§ REQUIRED WORK: Leave out the pictures and restate exactly, and only, the lines from the one that contains "其中的前两个符号就是特殊字符的符号码" through the final line of the material below.

§ DATA TO EXAMINE:
Segment Open

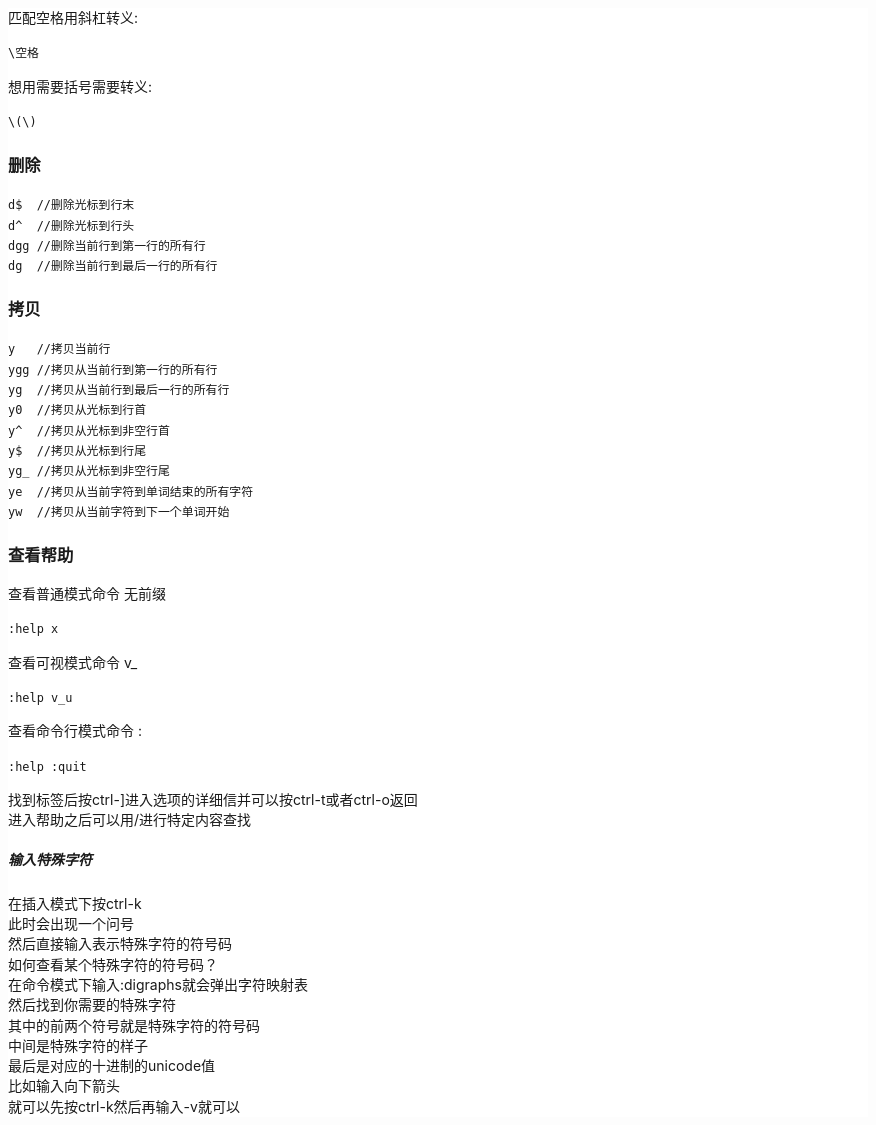 匹配空格用斜杠转义:  

    \空格  

想用需要括号需要转义:

    \(\)

### 删除

    d$  //删除光标到行末
    d^  //删除光标到行头
    dgg //删除当前行到第一行的所有行
    dg  //删除当前行到最后一行的所有行

### 拷贝

    y   //拷贝当前行
    ygg //拷贝从当前行到第一行的所有行
    yg  //拷贝从当前行到最后一行的所有行
    y0  //拷贝从光标到行首
    y^  //拷贝从光标到非空行首
    y$  //拷贝从光标到行尾
    yg_ //拷贝从光标到非空行尾
    ye  //拷贝从当前字符到单词结束的所有字符
    yw  //拷贝从当前字符到下一个单词开始

### 查看帮助

查看普通模式命令    无前缀  

    :help x
    
查看可视模式命令    v_  

    :help v_u
    
查看命令行模式命令  :  

    :help :quit

找到标签后按ctrl-]进入选项的详细信并可以按ctrl-t或者ctrl-o返回  
进入帮助之后可以用/进行特定内容查找  

##### 输入特殊字符
在插入模式下按ctrl-k  
此时会出现一个问号  
然后直接输入表示特殊字符的符号码  
如何查看某个特殊字符的符号码？  
在命令模式下输入:digraphs就会弹出字符映射表  
然后找到你需要的特殊字符  
其中的前两个符号就是特殊字符的符号码  
中间是特殊字符的样子  
最后是对应的十进制的unicode值  
比如输入向下箭头  
就可以先按ctrl-k然后再输入-v就可以  
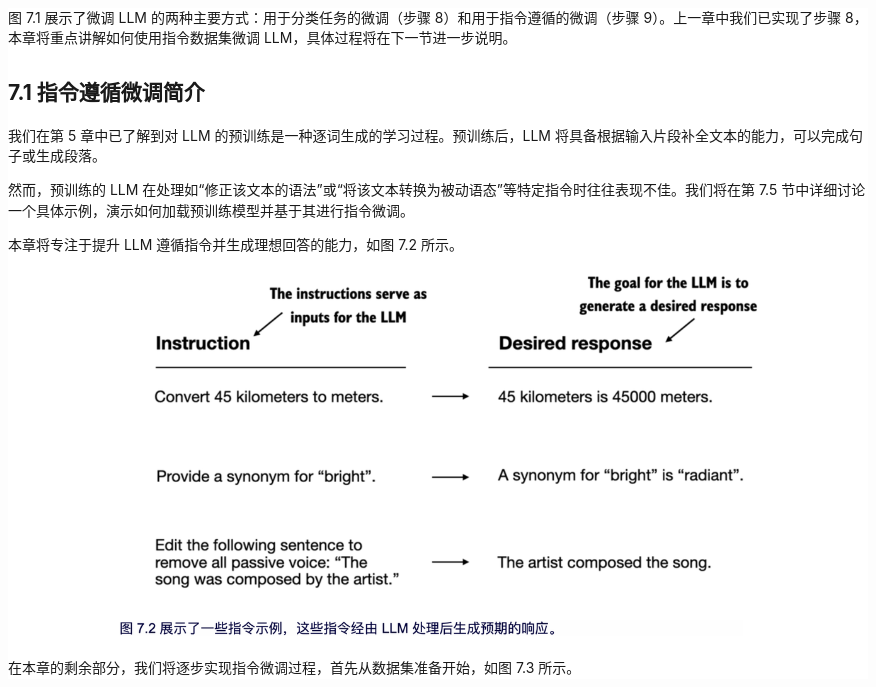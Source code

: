 图 7.1 展示了微调 LLM 的两种主要方式：用于分类任务的微调（步骤 8）和用于指令遵循的微调（步骤 9）。上一章中我们已实现了步骤 8，本章将重点讲解如何使用指令数据集微调 LLM，具体过程将在下一节进一步说明。



## 7.1 指令遵循微调简介

我们在第 5 章中已了解到对 LLM 的预训练是一种逐词生成的学习过程。预训练后，LLM 将具备根据输入片段补全文本的能力，可以完成句子或生成段落。

然而，预训练的 LLM 在处理如“修正该文本的语法”或“将该文本转换为被动语态”等特定指令时往往表现不佳。我们将在第 7.5 节中详细讨论一个具体示例，演示如何加载预训练模型并基于其进行指令微调。

本章将专注于提升 LLM 遵循指令并生成理想回答的能力，如图 7.2 所示。

<div style="text-align: center;">
    <img src="Image/chapter7/figure7.2.png" width="75%" />
</div>

在本章的剩余部分，我们将逐步实现指令微调过程，首先从数据集准备开始，如图 7.3 所示。

<div style="text-align: center;">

Segment Closed

§ EXERCISE RESPONSE:
其中的前两个符号就是特殊字符的符号码  
中间是特殊字符的样子  
最后是对应的十进制的unicode值  
比如输入向下箭头  
就可以先按ctrl-k然后再输入-v就可以  
Source code

: 图 7.1 展示了微调 LLM 的两种主要方式：用于分类任务的微调（步骤 8）和用于指令遵循的微调（步骤 9）。上一章中我们已实现了步骤 8，本章将重点讲解如何使用指令数据集微调 LLM，具体过程将在下一节进一步说明。



## 7.1 指令遵循微调简介

我们在第 5 章中已了解到对 LLM 的预训练是一种逐词生成的学习过程。预训练后，LLM 将具备根据输入片段补全文本的能力，可以完成句子或生成段落。

然而，预训练的 LLM 在处理如“修正该文本的语法”或“将该文本转换为被动语态”等特定指令时往往表现不佳。我们将在第 7.5 节中详细讨论一个具体示例，演示如何加载预训练模型并基于其进行指令微调。

本章将专注于提升 LLM 遵循指令并生成理想回答的能力，如图 7.2 所示。

<div style="text-align: center;">
    <img src="Image/chapter7/figure7.2.png" width="75%" />
</div>

在本章的剩余部分，我们将逐步实现指令微调过程，首先从数据集准备开始，如图 7.3 所示。

<div style="text-align: center;">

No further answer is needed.